En 2019, d’après le dernier bilan d’Agreste d’une année pleine disponible, la France a importé pour 1,795 milliard d’euros (Md€) de produits de la pêche et de l’aquaculture, auxquels s’ajoutent 4,167 Md€ de préparations (les exportations rapportent bien moins au pays). « Le saumon, les crevettes, la morue et les thons pèsent fortement sur le déficit commercial », confirme la dernière note d’Agreste sur le commerce extérieur des produits de la mer. Principaux pays d’origine : la Norvège, le Royaume-Uni, l’Espagne.
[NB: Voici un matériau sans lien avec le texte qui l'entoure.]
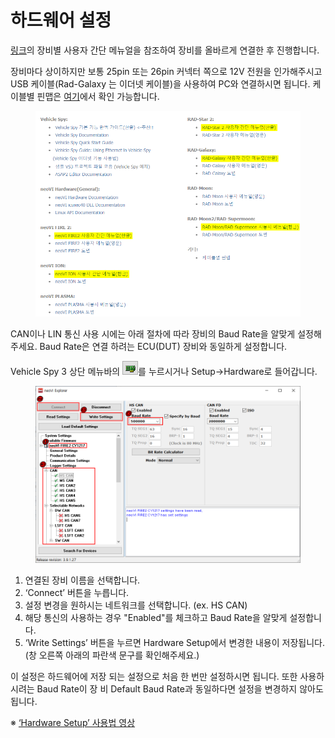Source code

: # 하드웨어 설정

[링크](https://www.intrepidcs.co.kr/support\_resources.html)의 장비별 사용자 간단 메뉴얼을 참조하여 장비를 올바르게 연결한 후 진행합니다.

장비마다 상이하지만 보통 25pin 또는 26pin 커넥터 쪽으로 12V 전원을 인가해주시고 USB 케이블(Rad-Galaxy 는 이더넷 케이블)을 사용하여 PC와 연결하시면 됩니다. 케이블별 핀맵은 [여기](http://www.intrepidcs.co.kr/uploads/2/5/0/1/25016645/icsk\_%EC%BC%80%EC%9D%B4%EB%B8%94%EB%B3%84\_%ED%95%80%EB%A7%B5.pdf)에서 확인 가능합니다.

<figure><img src="../.gitbook/assets/2020-01-02-13-15-32.png" alt=""><figcaption></figcaption></figure>

CAN이나 LIN 통신 사용 시에는 아래 절차에 따라 장비의 Baud Rate을 알맞게 설정해주세요. Baud Rate은 연결 하려는 ECU(DUT) 장비와 동일하게 설정합니다.

Vehicle Spy 3 상단 메뉴바의 ![](../.gitbook/assets/2020-01-02-11-31-14.png)를 누르시거나 Setup->Hardware로 들어갑니다.

<figure><img src="../.gitbook/assets/2020-01-02-11-20-59.png" alt=""><figcaption></figcaption></figure>

1. 연결된 장비 이름을 선택합니다.
2. ‘Connect’ 버튼을 누릅니다.
3. 설정 변경을 원하시는 네트워크를 선택합니다. (ex. HS CAN)
4. 해당 통신의 사용하는 경우 "Enabled"를 체크하고 Baud Rate을 알맞게 설정합니다.
5. ‘Write Settings’ 버튼을 누르면 Hardware Setup에서 변경한 내용이 저장됩니다. (창 오른쪽 아래의 파란색 문구를 확인해주세요.)

이 설정은 하드웨어에 저장 되는 설정으로 처음 한 번만 설정하시면 됩니다. 또한 사용하시려는 Baud Rate이 장 비 Default Baud Rate과 동일하다면 설정을 변경하지 않아도 됩니다.

※ [‘Hardware Setup’ 사용법 영상](http://screencast-o-matic.com/watch/coiwnsfw9P)
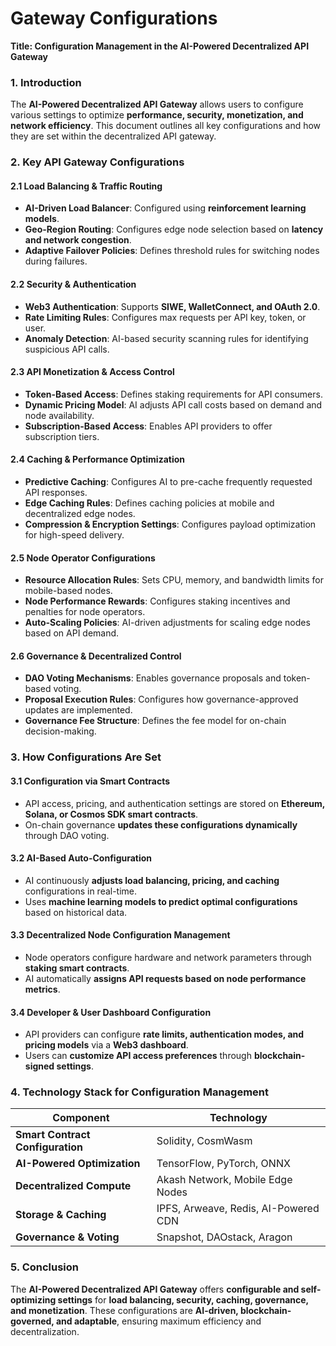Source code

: # Gateway Configurations

**Title: Configuration Management in the AI-Powered Decentralized API Gateway**

### **1. Introduction**

The **AI-Powered Decentralized API Gateway** allows users to configure various settings to optimize **performance, security, monetization, and network efficiency**. This document outlines all key configurations and how they are set within the decentralized API gateway.

### **2. Key API Gateway Configurations**

#### **2.1 Load Balancing & Traffic Routing**

* **AI-Driven Load Balancer**: Configured using **reinforcement learning models**.
* **Geo-Region Routing**: Configures edge node selection based on **latency and network congestion**.
* **Adaptive Failover Policies**: Defines threshold rules for switching nodes during failures.

#### **2.2 Security & Authentication**

* **Web3 Authentication**: Supports **SIWE, WalletConnect, and OAuth 2.0**.
* **Rate Limiting Rules**: Configures max requests per API key, token, or user.
* **Anomaly Detection**: AI-based security scanning rules for identifying suspicious API calls.

#### **2.3 API Monetization & Access Control**

* **Token-Based Access**: Defines staking requirements for API consumers.
* **Dynamic Pricing Model**: AI adjusts API call costs based on demand and node availability.
* **Subscription-Based Access**: Enables API providers to offer subscription tiers.

#### **2.4 Caching & Performance Optimization**

* **Predictive Caching**: Configures AI to pre-cache frequently requested API responses.
* **Edge Caching Rules**: Defines caching policies at mobile and decentralized edge nodes.
* **Compression & Encryption Settings**: Configures payload optimization for high-speed delivery.

#### **2.5 Node Operator Configurations**

* **Resource Allocation Rules**: Sets CPU, memory, and bandwidth limits for mobile-based nodes.
* **Node Performance Rewards**: Configures staking incentives and penalties for node operators.
* **Auto-Scaling Policies**: AI-driven adjustments for scaling edge nodes based on API demand.

#### **2.6 Governance & Decentralized Control**

* **DAO Voting Mechanisms**: Enables governance proposals and token-based voting.
* **Proposal Execution Rules**: Configures how governance-approved updates are implemented.
* **Governance Fee Structure**: Defines the fee model for on-chain decision-making.

### **3. How Configurations Are Set**

#### **3.1 Configuration via Smart Contracts**

* API access, pricing, and authentication settings are stored on **Ethereum, Solana, or Cosmos SDK smart contracts**.
* On-chain governance **updates these configurations dynamically** through DAO voting.

#### **3.2 AI-Based Auto-Configuration**

* AI continuously **adjusts load balancing, pricing, and caching** configurations in real-time.
* Uses **machine learning models to predict optimal configurations** based on historical data.

#### **3.3 Decentralized Node Configuration Management**

* Node operators configure hardware and network parameters through **staking smart contracts**.
* AI automatically **assigns API requests based on node performance metrics**.

#### **3.4 Developer & User Dashboard Configuration**

* API providers can configure **rate limits, authentication modes, and pricing models** via a **Web3 dashboard**.
* Users can **customize API access preferences** through **blockchain-signed settings**.

### **4. Technology Stack for Configuration Management**

| **Component**                    | **Technology**                       |
| -------------------------------- | ------------------------------------ |
| **Smart Contract Configuration** | Solidity, CosmWasm                   |
| **AI-Powered Optimization**      | TensorFlow, PyTorch, ONNX            |
| **Decentralized Compute**        | Akash Network, Mobile Edge Nodes     |
| **Storage & Caching**            | IPFS, Arweave, Redis, AI-Powered CDN |
| **Governance & Voting**          | Snapshot, DAOstack, Aragon           |

### **5. Conclusion**

The **AI-Powered Decentralized API Gateway** offers **configurable and self-optimizing settings** for **load balancing, security, caching, governance, and monetization**. These configurations are **AI-driven, blockchain-governed, and adaptable**, ensuring maximum efficiency and decentralization.
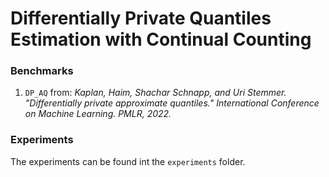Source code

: # Differentially Private Quantiles Estimation with Continual Counting


### Benchmarks
1. `DP_AQ` from: *Kaplan, Haim, Shachar Schnapp, and Uri Stemmer. "Differentially private approximate quantiles." International Conference on Machine Learning. PMLR, 2022.* 

### Experiments
The experiments can be found int the `experiments` folder. 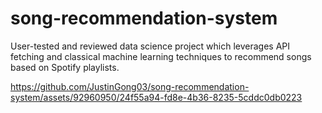 # song-recommendation-system
User-tested and reviewed data science project which leverages API fetching and classical machine learning techniques to recommend songs based on Spotify playlists.

https://github.com/JustinGong03/song-recommendation-system/assets/92960950/24f55a94-fd8e-4b36-8235-5cddc0db0223

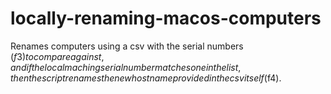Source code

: # locally-renaming-macos-computers

Renames computers using a csv with the serial numbers ($f3) to compare against, and if the local maching serial number matches one in the list, then the script renames the new hostname provided in the csv itself ($f4). 


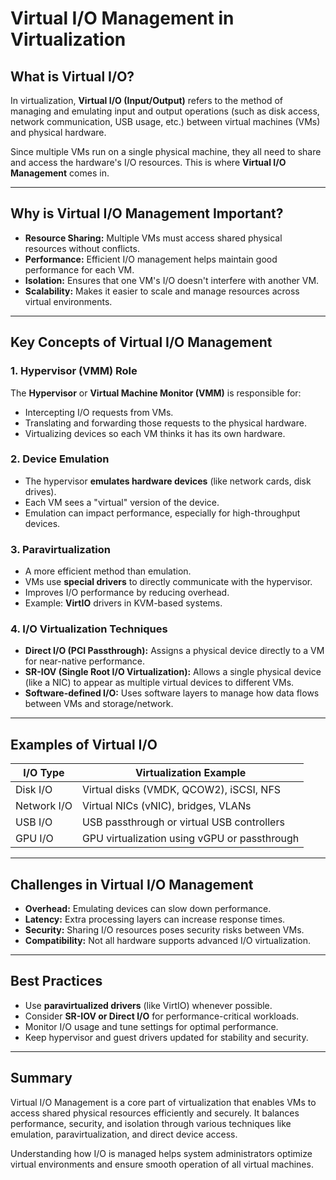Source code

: # Virtual I/O Management in Virtualization

## What is Virtual I/O?
In virtualization, **Virtual I/O (Input/Output)** refers to the method of managing and emulating input and output operations (such as disk access, network communication, USB usage, etc.) between virtual machines (VMs) and physical hardware.

Since multiple VMs run on a single physical machine, they all need to share and access the hardware's I/O resources. This is where **Virtual I/O Management** comes in.

---

## Why is Virtual I/O Management Important?

- **Resource Sharing:** Multiple VMs must access shared physical resources without conflicts.
- **Performance:** Efficient I/O management helps maintain good performance for each VM.
- **Isolation:** Ensures that one VM's I/O doesn't interfere with another VM.
- **Scalability:** Makes it easier to scale and manage resources across virtual environments.

---

## Key Concepts of Virtual I/O Management

### 1. **Hypervisor (VMM) Role**
The **Hypervisor** or **Virtual Machine Monitor (VMM)** is responsible for:
- Intercepting I/O requests from VMs.
- Translating and forwarding those requests to the physical hardware.
- Virtualizing devices so each VM thinks it has its own hardware.

### 2. **Device Emulation**
- The hypervisor **emulates hardware devices** (like network cards, disk drives).
- Each VM sees a "virtual" version of the device.
- Emulation can impact performance, especially for high-throughput devices.

### 3. **Paravirtualization**
- A more efficient method than emulation.
- VMs use **special drivers** to directly communicate with the hypervisor.
- Improves I/O performance by reducing overhead.
- Example: **VirtIO** drivers in KVM-based systems.

### 4. **I/O Virtualization Techniques**
- **Direct I/O (PCI Passthrough):** Assigns a physical device directly to a VM for near-native performance.
- **SR-IOV (Single Root I/O Virtualization):** Allows a single physical device (like a NIC) to appear as multiple virtual devices to different VMs.
- **Software-defined I/O:** Uses software layers to manage how data flows between VMs and storage/network.

---

## Examples of Virtual I/O

| I/O Type        | Virtualization Example                        |
|-----------------|------------------------------------------------|
| Disk I/O        | Virtual disks (VMDK, QCOW2), iSCSI, NFS        |
| Network I/O     | Virtual NICs (vNIC), bridges, VLANs            |
| USB I/O         | USB passthrough or virtual USB controllers     |
| GPU I/O         | GPU virtualization using vGPU or passthrough   |

---

## Challenges in Virtual I/O Management

- **Overhead:** Emulating devices can slow down performance.
- **Latency:** Extra processing layers can increase response times.
- **Security:** Sharing I/O resources poses security risks between VMs.
- **Compatibility:** Not all hardware supports advanced I/O virtualization.

---

## Best Practices

- Use **paravirtualized drivers** (like VirtIO) whenever possible.
- Consider **SR-IOV or Direct I/O** for performance-critical workloads.
- Monitor I/O usage and tune settings for optimal performance.
- Keep hypervisor and guest drivers updated for stability and security.

---

## Summary

Virtual I/O Management is a core part of virtualization that enables VMs to access shared physical resources efficiently and securely. It balances performance, security, and isolation through various techniques like emulation, paravirtualization, and direct device access.

Understanding how I/O is managed helps system administrators optimize virtual environments and ensure smooth operation of all virtual machines.


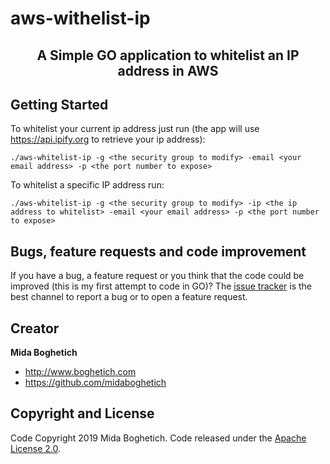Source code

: # aws-withelist-ip

<h2 align="center">A Simple GO application to whitelist an IP address in AWS</h2>

## Getting Started

To whitelist your current ip address just run (the app will use https://api.ipify.org to retrieve your ip address):

`./aws-whitelist-ip -g <the security group to modify> -email <your email address> -p <the port number to expose>`

To whitelist a specific IP address run: 

`./aws-whitelist-ip -g <the security group to modify> -ip <the ip address to whitelist> -email <your email address> -p <the port number to expose>`

## Bugs, feature requests and code improvement
If you have a bug, a feature request or you think that the code could be improved (this is my first attempt to code in GO)? The [issue tracker](https://github.com/midaboghetich/aws-whitelist-ip/issues) is the best channel to report a bug or to open a feature request.

## Creator

**Mida Boghetich**

- <http://www.boghetich.com>
- <https://github.com/midaboghetich>

## Copyright and License

Code Copyright 2019 Mida Boghetich. Code released under the [Apache License 2.0](https://github.com/midaboghetich/aws-whitelist-ip/blob/master/LICENSE).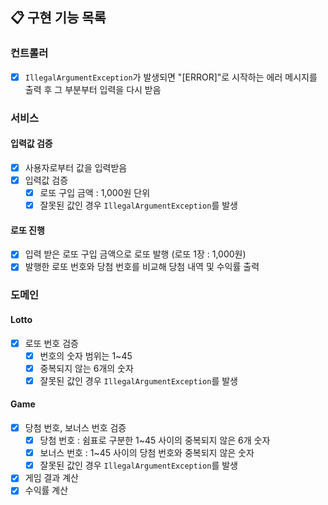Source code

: ## 📋 구현 기능 목록

### 컨트롤러
- [x] `IllegalArgumentException`가 발생되면 "[ERROR]"로 시작하는 에러 메시지를 출력 후 그 부분부터 입력을 다시 받음

### 서비스

#### 입력값 검증

- [x] 사용자로부터 값을 입력받음
- [x] 입력값 검증
    - [x] 로또 구입 금액 : 1,000원 단위
    - [x] 잘못된 값인 경우 `IllegalArgumentException`를 발생

#### 로또 진행

- [x] 입력 받은 로또 구입 금액으로 로또 발행 (로또 1장 : 1,000원)
- [x] 발행한 로또 번호와 당첨 번호를 비교해 당첨 내역 및 수익률 출력

### 도메인

#### Lotto

- [x] 로또 번호 검증
    - [x] 번호의 숫자 범위는 1~45
    - [x] 중복되지 않는 6개의 숫자
    - [x] 잘못된 값인 경우 `IllegalArgumentException`를 발생

#### Game

- [x] 당첨 번호, 보너스 번호 검증
    - [x] 당첨 번호 : 쉼표로 구분한 1~45 사이의 중복되지 않은 6개 숫자
    - [x] 보너스 번호 : 1~45 사이의 당첨 번호와 중복되지 않은 숫자
    - [x] 잘못된 값인 경우 `IllegalArgumentException`를 발생
- [x] 게임 결과 계산
- [x] 수익률 계산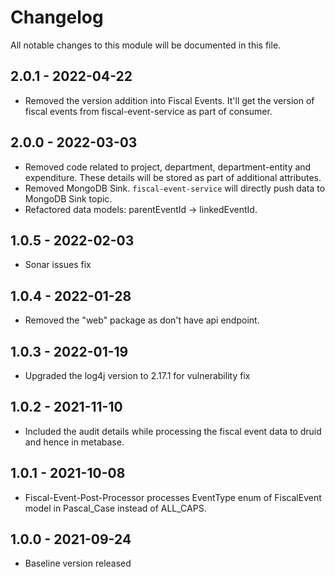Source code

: # Changelog
All notable changes to this module will be documented in this file.

## 2.0.1 - 2022-04-22
- Removed the version addition into Fiscal Events. It'll get the version of fiscal events from fiscal-event-service as part of consumer.

## 2.0.0 - 2022-03-03
- Removed code related to project, department, department-entity and expenditure. These details will be stored as 
  part of additional attributes.
- Removed MongoDB Sink. `fiscal-event-service` will directly push data to MongoDB Sink topic. 
- Refactored data models: parentEventId -> linkedEventId. 

## 1.0.5 - 2022-02-03
- Sonar issues fix

## 1.0.4 - 2022-01-28
- Removed the "web" package as don't have api endpoint.

## 1.0.3 - 2022-01-19
- Upgraded the log4j version to 2.17.1 for vulnerability fix

## 1.0.2 - 2021-11-10
- Included the audit details while processing the fiscal event data to druid and hence in metabase.

## 1.0.1 - 2021-10-08
- Fiscal-Event-Post-Processor processes EventType enum of FiscalEvent model in Pascal_Case instead of ALL_CAPS. 

## 1.0.0 - 2021-09-24
- Baseline version released
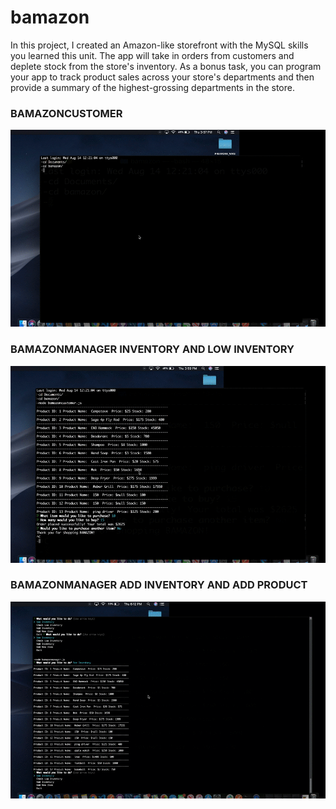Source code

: # bamazon
In this project, I created an Amazon-like storefront with the MySQL skills you learned this unit. The app will take in orders from customers and deplete stock from the store's inventory. As a bonus task, you can program your app to track product sales across your store's departments and then provide a summary of the highest-grossing departments in the store.

<h3>BAMAZONCUSTOMER</H3>

![ ](bamazoncustomer.gif)


<h3>BAMAZONMANAGER INVENTORY AND LOW INVENTORY</H3>

![ ](bamman1.gif)

<h3> BAMAZONMANAGER ADD INVENTORY AND ADD PRODUCT</h3>

![ ](bam2.gif)
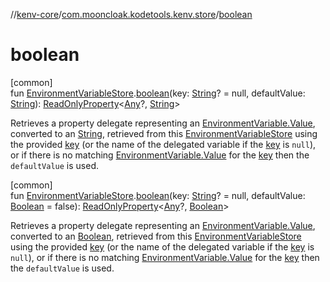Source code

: //[kenv-core](../../index.md)/[com.mooncloak.kodetools.kenv.store](index.md)/[boolean](boolean.md)

# boolean

[common]\
fun [EnvironmentVariableStore](-environment-variable-store/index.md).[boolean](boolean.md)(key: [String](https://kotlinlang.org/api/core/kotlin-stdlib/kotlin/-string/index.html)? = null, defaultValue: [String](https://kotlinlang.org/api/core/kotlin-stdlib/kotlin/-string/index.html)): [ReadOnlyProperty](https://kotlinlang.org/api/core/kotlin-stdlib/kotlin.properties/-read-only-property/index.html)&lt;[Any](https://kotlinlang.org/api/core/kotlin-stdlib/kotlin/-any/index.html)?, [String](https://kotlinlang.org/api/core/kotlin-stdlib/kotlin/-string/index.html)&gt;

Retrieves a property delegate representing an [EnvironmentVariable.Value](../com.mooncloak.kodetools.kenv/-environment-variable/-value/index.md), converted to an [String](https://kotlinlang.org/api/core/kotlin-stdlib/kotlin/-string/index.html), retrieved from this [EnvironmentVariableStore](-environment-variable-store/index.md) using the provided [key](boolean.md) (or the name of the delegated variable if the [key](boolean.md) is `null`), or if there is no matching [EnvironmentVariable.Value](../com.mooncloak.kodetools.kenv/-environment-variable/-value/index.md) for the [key](boolean.md) then the `defaultValue` is used.

[common]\
fun [EnvironmentVariableStore](-environment-variable-store/index.md).[boolean](boolean.md)(key: [String](https://kotlinlang.org/api/core/kotlin-stdlib/kotlin/-string/index.html)? = null, defaultValue: [Boolean](https://kotlinlang.org/api/core/kotlin-stdlib/kotlin/-boolean/index.html) = false): [ReadOnlyProperty](https://kotlinlang.org/api/core/kotlin-stdlib/kotlin.properties/-read-only-property/index.html)&lt;[Any](https://kotlinlang.org/api/core/kotlin-stdlib/kotlin/-any/index.html)?, [Boolean](https://kotlinlang.org/api/core/kotlin-stdlib/kotlin/-boolean/index.html)&gt;

Retrieves a property delegate representing an [EnvironmentVariable.Value](../com.mooncloak.kodetools.kenv/-environment-variable/-value/index.md), converted to an [Boolean](https://kotlinlang.org/api/core/kotlin-stdlib/kotlin/-boolean/index.html), retrieved from this [EnvironmentVariableStore](-environment-variable-store/index.md) using the provided [key](boolean.md) (or the name of the delegated variable if the [key](boolean.md) is `null`), or if there is no matching [EnvironmentVariable.Value](../com.mooncloak.kodetools.kenv/-environment-variable/-value/index.md) for the [key](boolean.md) then the `defaultValue` is used.
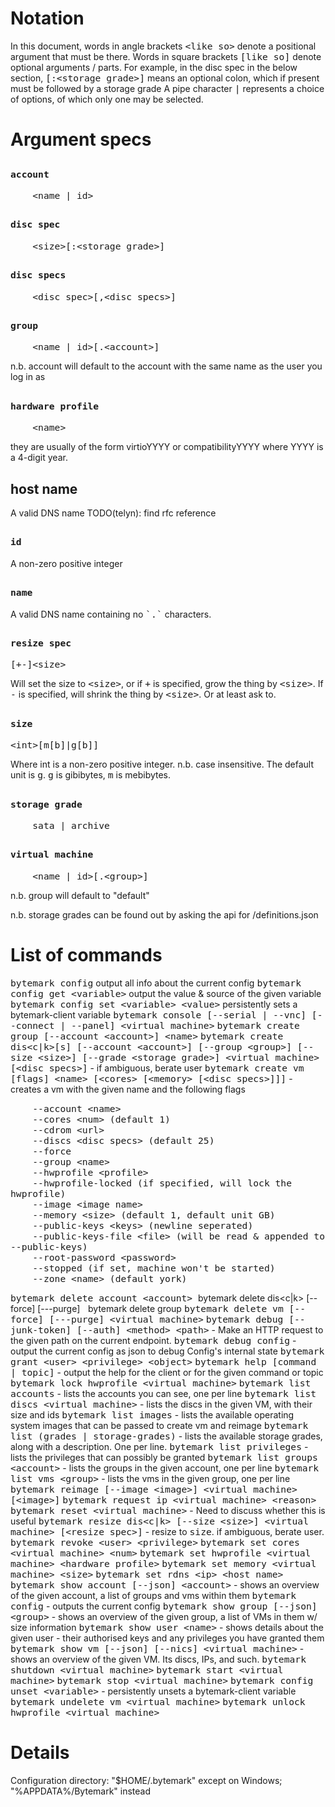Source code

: <style>
code {
    font-size: 11pt
    }
</style>

Notation
========

In this document, words in angle brackets `<like so>` denote a positional argument that must be there.
Words in square brackets `[like so]` denote optional arguments / parts.
For example, in the disc spec in the below section, `[:<storage grade>]` means an optional colon, which if present must be followed by a storage grade
A pipe character `|` represents a choice of options, of which only one may be selected.

Argument specs
==============

`account`
---------------

	    <name | id>

`disc spec`
---------------

	    <size>[:<storage grade>]

`disc specs`
---------------

	    <disc spec>[,<disc specs>]

`group`
---------------

	    <name | id>[.<account>]

n.b. account will default to the account with the same name as the user you log in as

`hardware profile`
---------------

	    <name>

they are usually of the form virtioYYYY or compatibilityYYYY where YYYY is a 4-digit year.

host name
---------

A valid DNS name 
TODO(telyn): find rfc reference

`id`
---------------

A non-zero positive integer

`name`
---------------

A valid DNS name containing no `` `.` `` characters.

`resize spec`
---------------

    [+-]<size>

Will set the size to `<size>`, or if `+` is specified, grow the thing by `<size>`.
If `-` is specified, will shrink the thing by `<size>`. Or at least ask to.

`size`
---------------

	<int>[m[b]|g[b]]

Where int is a non-zero positive integer.
n.b. case insensitive.
The default unit is `g`. `g` is gibibytes, `m` is mebibytes.

`storage grade`
---------------

	    sata | archive

`virtual machine`
---------------

	    <name | id>[.<group>]

n.b. group will default to "default"



n.b. storage grades can be found out by asking the api for /definitions.json

List of commands
================

`bytemark config`  output all info about the current config
`bytemark config get <variable>`  output the value & source of the given variable
`bytemark config set <variable> <value>`  persistently sets a bytemark-client variable
`bytemark console [--serial | --vnc] [--connect | --panel] <virtual machine>`
`bytemark create group [--account <account>] <name>`
`bytemark create dis<c|k>[s] [--account <account>] [--group <group>] [--size <size>] [--grade <storage grade>] <virtual machine> [<disc specs>]` - if ambiguous, berate user
`bytemark create vm [flags] <name> [<cores> [<memory> [<disc specs>]]]` - creates a vm with the given name and the following flags

        --account <name>
        --cores <num> (default 1)
        --cdrom <url>
        --discs <disc specs> (default 25)
        --force
        --group <name>
        --hwprofile <profile>
        --hwprofile-locked (if specified, will lock the hwprofile)
        --image <image name> 
        --memory <size> (default 1, default unit GB)
        --public-keys <keys> (newline seperated)
        --public-keys-file <file> (will be read & appended to --public-keys)
        --root-password <password>
        --stopped (if set, machine won't be started)
        --zone <name> (default york)
`bytemark delete account <account>
`bytemark delete dis<c|k> [--force] [---purge] <virtual machine> <disc label>`
`bytemark delete group <group>
`bytemark delete vm [--force] [---purge] <virtual machine>`
`bytemark debug [--junk-token] [--auth] <method> <path>` - Make an HTTP request to the given path on the current endpoint.
`bytemark debug config` - output the current config as json to debug Config's internal state
`bytemark grant <user> <privilege> <object>`
`bytemark help [command | topic]` - output the help for the client or for the given command or topic
`bytemark lock hwprofile <virtual machine>`
`bytemark list accounts` - lists the accounts you can see, one per line
`bytemark list discs <virtual machine>` - lists the discs in the given VM, with their size and ids
`bytemark list images` - lists the available operating system images that can be passed to create vm and reimage
`bytemark list (grades | storage-grades)` - lists the available storage grades, along with a description. One per line.
`bytemark list privileges` - lists the privileges that can possibly be granted
`bytemark list groups <account>` - lists the groups in the given account, one per line
`bytemark list vms <group>` - lists the vms in the given group, one per line
`bytemark reimage [--image <image>] <virtual machine> [<image>]`
`bytemark request ip <virtual machine> <reason>`
`bytemark reset <virtual machine>` - Need to discuss whether this is useful
`bytemark resize dis<c|k> [--size <size>] <virtual machine> [<resize spec>]` - resize to `size`. if ambiguous, berate user.
`bytemark revoke <user> <privilege>`
`bytemark set cores <virtual machine> <num>`
`bytemark set hwprofile <virtual machine> <hardware profile>`
`bytemark set memory <virtual machine> <size>`
`bytemark set rdns <ip> <host name>`
`bytemark show account [--json] <account>` - shows an overview of the given account, a list of groups and vms within them
`bytemark config` - outputs the current config
`bytemark show group [--json] <group>` - shows an overview of the given group, a list of VMs in them w/ size information
`bytemark show user <name>` - shows details about the given user - their authorised keys and any privileges you have granted them
`bytemark show vm [--json] [--nics] <virtual machine>` - shows an overview of the given VM. Its discs, IPs, and such.
`bytemark shutdown <virtual machine>`
`bytemark start <virtual machine>`
`bytemark stop <virtual machine>`
`bytemark config unset <variable>` - persistently unsets a bytemark-client variable
`bytemark undelete vm <virtual machine>`
`bytemark unlock hwprofile <virtual machine>`

Details
=======

Configuration directory: "$HOME/.bytemark" except on Windows; "%APPDATA%/Bytemark" instead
La dépendance de l’élevage en protéines végétales apparaît aussi nettement à travers les 1,414 Md€ dépensés pour faire venir des tourteaux, notamment de soja. Dans la famille des fruits et légumes, le déséquilibre est sensible en fruits : 4,312 Md€ d’importations contre 1,229 Md€ d’exportations ; auxquels s’ajoutent 4,968 Md€ de produits à base de fruits et légumes. La France importe des tomates (le quart du volume de légumes frais importés, en majeure partie du Maroc), des melons (venant essentiellement d’Espagne), des agrumes et bananes, ainsi que des poivrons, carottes, salades, fraises…

Selon les fiches par filières de FranceAgriMer, les fruits transformés importés sont congelés, en sirop ou au naturel. Les légumes importés entrant en concurrence avec les productions nationales arrivent sous forme transformée ; ce sont notamment les tomates en conserve et concentré ou sauce, les haricots verts cueillis et rangés à la main, les champignons en conserve.

661 800 Tec de volaille en 2019

Douloureux, pour l’élevage et la transformation de bovins et de volailles, sont les 1,281 Md€ d’importations de viande bovine et les 1,137 Md€ de viandes de volaille. Les viandes bovines (y compris de veau) viennent à près de 80 % du volume importé (337 400 tonnes équivalent carcasse (Tec) en 2019) de cinq pays : Pays-Bas, Irlande, Allemagne, Belgique et Pologne. La viande ovine (91 400 Tec en 2019) vient pour l’essentiel du Royaume-Uni et d’Irlande, ainsi que de Nouvelle-Zélande et d’Espagne.

La viande de volaille est la plus massivement importée : 661 800 Tec en 2019. C’est 37 % de la production française de viande de volaille, toutes espèces confondues. FranceAgriMer constate une forte pression de la Pologne, des pays du Benelux et d’Allemagne, des volumes s’ajoutant à ceux du Brésil, de la Thaïlande et d’Ukraine.